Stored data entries
____________________

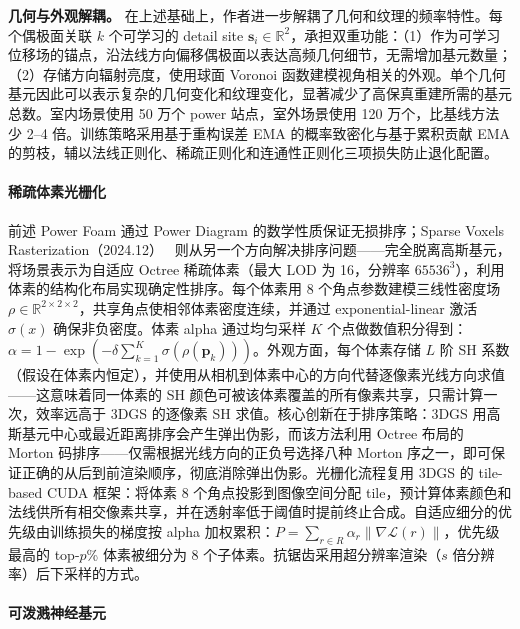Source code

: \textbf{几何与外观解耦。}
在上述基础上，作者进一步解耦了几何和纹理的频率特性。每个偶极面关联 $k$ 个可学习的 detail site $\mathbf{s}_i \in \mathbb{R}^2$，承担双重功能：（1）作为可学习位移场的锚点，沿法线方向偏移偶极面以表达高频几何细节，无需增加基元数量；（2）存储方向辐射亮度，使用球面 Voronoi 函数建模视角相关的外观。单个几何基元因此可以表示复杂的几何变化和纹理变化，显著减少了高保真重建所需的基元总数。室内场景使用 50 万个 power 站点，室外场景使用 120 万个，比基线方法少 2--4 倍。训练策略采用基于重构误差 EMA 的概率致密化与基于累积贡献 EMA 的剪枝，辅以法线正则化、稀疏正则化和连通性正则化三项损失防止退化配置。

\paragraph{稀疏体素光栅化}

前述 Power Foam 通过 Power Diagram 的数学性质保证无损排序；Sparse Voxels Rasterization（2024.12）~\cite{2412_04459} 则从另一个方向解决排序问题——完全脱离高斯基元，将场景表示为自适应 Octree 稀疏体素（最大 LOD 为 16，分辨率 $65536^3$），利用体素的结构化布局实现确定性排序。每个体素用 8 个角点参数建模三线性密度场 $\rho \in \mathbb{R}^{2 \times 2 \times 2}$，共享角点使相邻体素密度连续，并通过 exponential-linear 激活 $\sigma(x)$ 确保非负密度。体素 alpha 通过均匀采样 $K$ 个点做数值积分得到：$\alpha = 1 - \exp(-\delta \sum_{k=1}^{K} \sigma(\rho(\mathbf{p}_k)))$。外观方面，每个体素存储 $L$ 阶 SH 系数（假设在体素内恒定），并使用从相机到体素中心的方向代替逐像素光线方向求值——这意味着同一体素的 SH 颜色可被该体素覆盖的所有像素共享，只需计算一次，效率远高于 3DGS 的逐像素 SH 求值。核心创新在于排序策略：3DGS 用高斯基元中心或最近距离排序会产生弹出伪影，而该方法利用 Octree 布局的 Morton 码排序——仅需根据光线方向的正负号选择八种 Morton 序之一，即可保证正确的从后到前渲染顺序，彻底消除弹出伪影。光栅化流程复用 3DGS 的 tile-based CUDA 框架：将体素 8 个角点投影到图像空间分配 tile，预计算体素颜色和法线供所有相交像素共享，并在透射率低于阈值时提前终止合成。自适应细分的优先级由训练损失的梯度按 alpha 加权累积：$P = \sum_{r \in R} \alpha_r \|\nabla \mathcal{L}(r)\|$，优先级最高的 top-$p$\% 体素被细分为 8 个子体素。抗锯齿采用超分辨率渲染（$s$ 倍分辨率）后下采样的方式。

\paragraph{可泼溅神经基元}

____________________

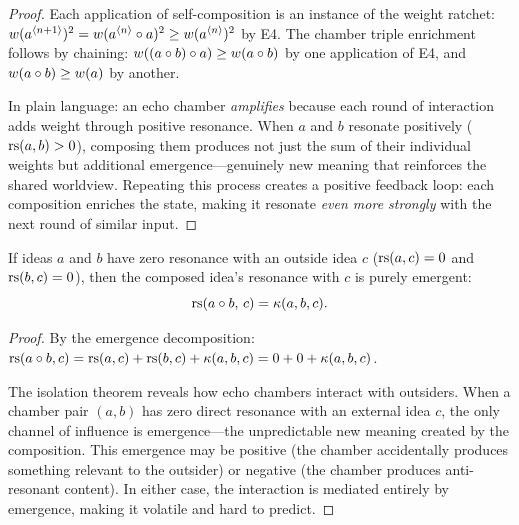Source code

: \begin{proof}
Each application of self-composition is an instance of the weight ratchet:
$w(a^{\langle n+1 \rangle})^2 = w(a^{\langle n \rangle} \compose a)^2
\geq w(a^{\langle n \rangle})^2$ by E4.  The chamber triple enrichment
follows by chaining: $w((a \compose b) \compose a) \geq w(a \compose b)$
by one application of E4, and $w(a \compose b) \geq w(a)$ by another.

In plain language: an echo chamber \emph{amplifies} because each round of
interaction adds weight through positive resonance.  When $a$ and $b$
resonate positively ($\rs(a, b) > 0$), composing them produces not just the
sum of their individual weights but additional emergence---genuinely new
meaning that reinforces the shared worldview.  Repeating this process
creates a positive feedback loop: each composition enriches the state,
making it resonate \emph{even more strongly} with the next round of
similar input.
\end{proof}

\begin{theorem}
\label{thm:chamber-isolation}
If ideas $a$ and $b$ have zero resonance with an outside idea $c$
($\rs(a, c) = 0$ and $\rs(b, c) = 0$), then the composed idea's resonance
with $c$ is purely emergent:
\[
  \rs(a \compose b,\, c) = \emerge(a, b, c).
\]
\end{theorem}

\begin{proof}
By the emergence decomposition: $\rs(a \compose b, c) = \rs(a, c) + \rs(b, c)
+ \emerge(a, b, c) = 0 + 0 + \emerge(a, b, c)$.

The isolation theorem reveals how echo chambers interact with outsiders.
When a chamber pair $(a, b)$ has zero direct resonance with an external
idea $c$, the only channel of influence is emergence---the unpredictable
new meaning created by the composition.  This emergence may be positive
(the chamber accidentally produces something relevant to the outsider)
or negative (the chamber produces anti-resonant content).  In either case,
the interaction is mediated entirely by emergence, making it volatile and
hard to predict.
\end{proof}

____________________

Every line above with the word "proof" is to be copied out.

## [Exercise output]
: \begin{proof}
\end{proof}
\begin{proof}
\end{proof}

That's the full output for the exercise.